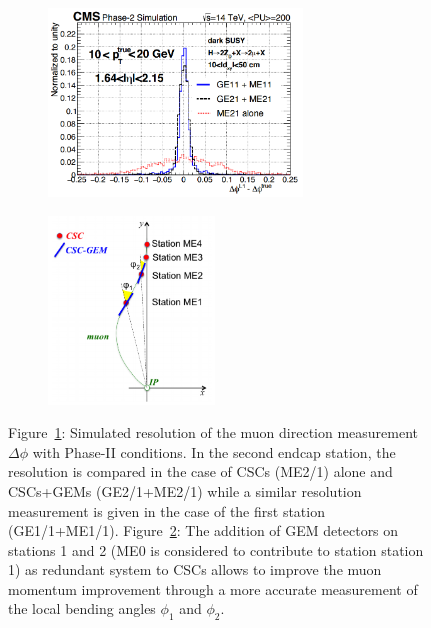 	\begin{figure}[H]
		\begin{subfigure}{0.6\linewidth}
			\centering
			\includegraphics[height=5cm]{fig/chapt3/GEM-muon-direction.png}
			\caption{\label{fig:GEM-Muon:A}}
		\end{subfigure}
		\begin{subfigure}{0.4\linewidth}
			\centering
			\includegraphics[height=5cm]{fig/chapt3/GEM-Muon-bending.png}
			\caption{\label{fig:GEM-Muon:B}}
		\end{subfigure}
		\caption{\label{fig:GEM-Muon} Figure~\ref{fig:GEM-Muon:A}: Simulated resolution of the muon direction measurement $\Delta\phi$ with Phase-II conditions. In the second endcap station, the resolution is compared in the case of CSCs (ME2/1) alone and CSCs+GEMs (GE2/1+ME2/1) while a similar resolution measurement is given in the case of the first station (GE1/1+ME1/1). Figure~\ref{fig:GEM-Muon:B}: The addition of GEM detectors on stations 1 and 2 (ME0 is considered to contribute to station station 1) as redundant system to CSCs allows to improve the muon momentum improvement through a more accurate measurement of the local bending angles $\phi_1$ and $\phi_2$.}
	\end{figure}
-*-
__What the task asks__:
Your job is to transcribe the records exactly and in full. Pictures are not part of the copy.

__Answer space__:
 	\begin{figure}[H]
		\begin{subfigure}{0.6\linewidth}
			\centering
			\includegraphics[height=5cm]{fig/chapt3/GEM-muon-direction.png}
			\caption{\label{fig:GEM-Muon:A}}
		\end{subfigure}
		\begin{subfigure}{0.4\linewidth}
			\centering
			\includegraphics[height=5cm]{fig/chapt3/GEM-Muon-bending.png}
			\caption{\label{fig:GEM-Muon:B}}
		\end{subfigure}
		\caption{\label{fig:GEM-Muon} Figure~\ref{fig:GEM-Muon:A}: Simulated resolution of the muon direction measurement $\Delta\phi$ with Phase-II conditions. In the second endcap station, the resolution is compared in the case of CSCs (ME2/1) alone and CSCs+GEMs (GE2/1+ME2/1) while a similar resolution measurement is given in the case of the first station (GE1/1+ME1/1). Figure~\ref{fig:GEM-Muon:B}: The addition of GEM detectors on stations 1 and 2 (ME0 is considered to contribute to station station 1) as redundant system to CSCs allows to improve the muon momentum improvement through a more accurate measurement of the local bending angles $\phi_1$ and $\phi_2$.}
	\end{figure}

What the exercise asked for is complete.